> **ABOUT THIS TASK**: Search the records below for the word "haben". Copy each line where it occurs.

> **EXTRACTED MATERIAL**:
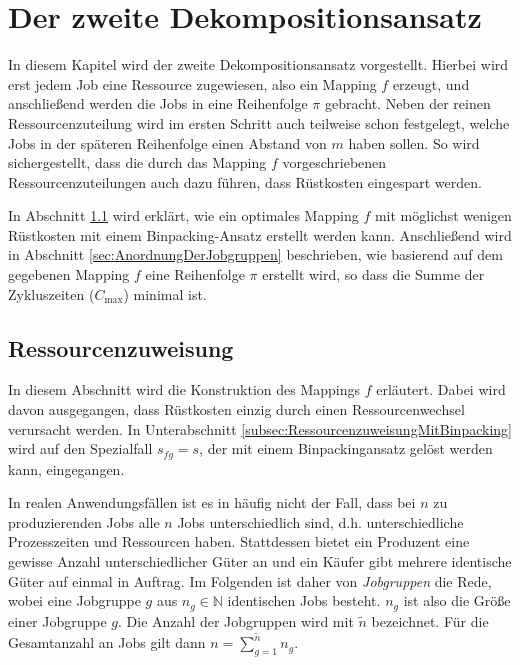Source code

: \documentclass{scrreprt}
\begin{document}
\chapter{Der zweite Dekompositionsansatz}
In diesem Kapitel wird der zweite Dekompositionsansatz vorgestellt.
Hierbei wird erst jedem Job eine Ressource zugewiesen, also ein Mapping $f$ erzeugt,
und anschließend werden die Jobs in eine Reihenfolge $\pi$ gebracht.
Neben der reinen Ressourcenzuteilung wird im ersten Schritt auch teilweise schon festgelegt, welche Jobs in der späteren Reihenfolge einen Abstand von $m$ haben sollen.
So wird sichergestellt, dass die durch das Mapping $f$ vorgeschriebenen Ressourcenzuteilungen auch dazu führen, dass Rüstkosten eingespart werden.

In Abschnitt \ref{sec:Ressourcenzuweisung} wird erklärt, wie ein optimales Mapping $f$ mit möglichst wenigen Rüstkosten mit einem Binpacking-Ansatz erstellt werden kann.
Anschließend wird in Abschnitt \ref{sec:AnordnungDerJobgruppen} beschrieben, wie basierend auf dem gegebenen Mapping $f$ eine Reihenfolge $\pi$ erstellt wird,
so dass die Summe der Zykluszeiten ($C_{\max}$) minimal ist.


\section{Ressourcenzuweisung}
\label{sec:Ressourcenzuweisung}
In diesem Abschnitt wird die Konstruktion des Mappings $f$ erläutert.
Dabei wird davon ausgegangen, dass Rüstkosten einzig durch einen Ressourcenwechsel verursacht werden.
In Unterabschnitt \ref{subsec:RessourcenzuweisungMitBinpacking} wird auf den Spezialfall $s_{fg}=s$, der mit einem Binpackingansatz gelöst werden kann,
eingegangen.

In realen Anwendungsfällen ist es in häufig nicht der Fall, dass bei $n$ zu produzierenden Jobs alle $n$ Jobs unterschiedlich sind,
d.h. unterschiedliche Prozesszeiten und Ressourcen haben.
Stattdessen bietet ein Produzent eine gewisse Anzahl unterschiedlicher Güter an und ein Käufer gibt mehrere identische Güter auf einmal in Auftrag.
Im Folgenden ist daher von \textit{Jobgruppen} die Rede, wobei eine Jobgruppe $g$ aus $n_g\in\mathbb{N}$ identischen Jobs besteht.
$n_g$ ist also die Größe einer Jobgruppe $g$.
Die Anzahl der Jobgruppen wird mit $\tilde{n}$ bezeichnet.
Für die Gesamtanzahl an Jobs gilt dann $n = \sum_{g=1}^{\tilde{n}} n_g$.

\end{document}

> **TASK SOLUTION**:
Neben der reinen Ressourcenzuteilung wird im ersten Schritt auch teilweise schon festgelegt, welche Jobs in der späteren Reihenfolge einen Abstand von $m$ haben sollen.
d.h. unterschiedliche Prozesszeiten und Ressourcen haben.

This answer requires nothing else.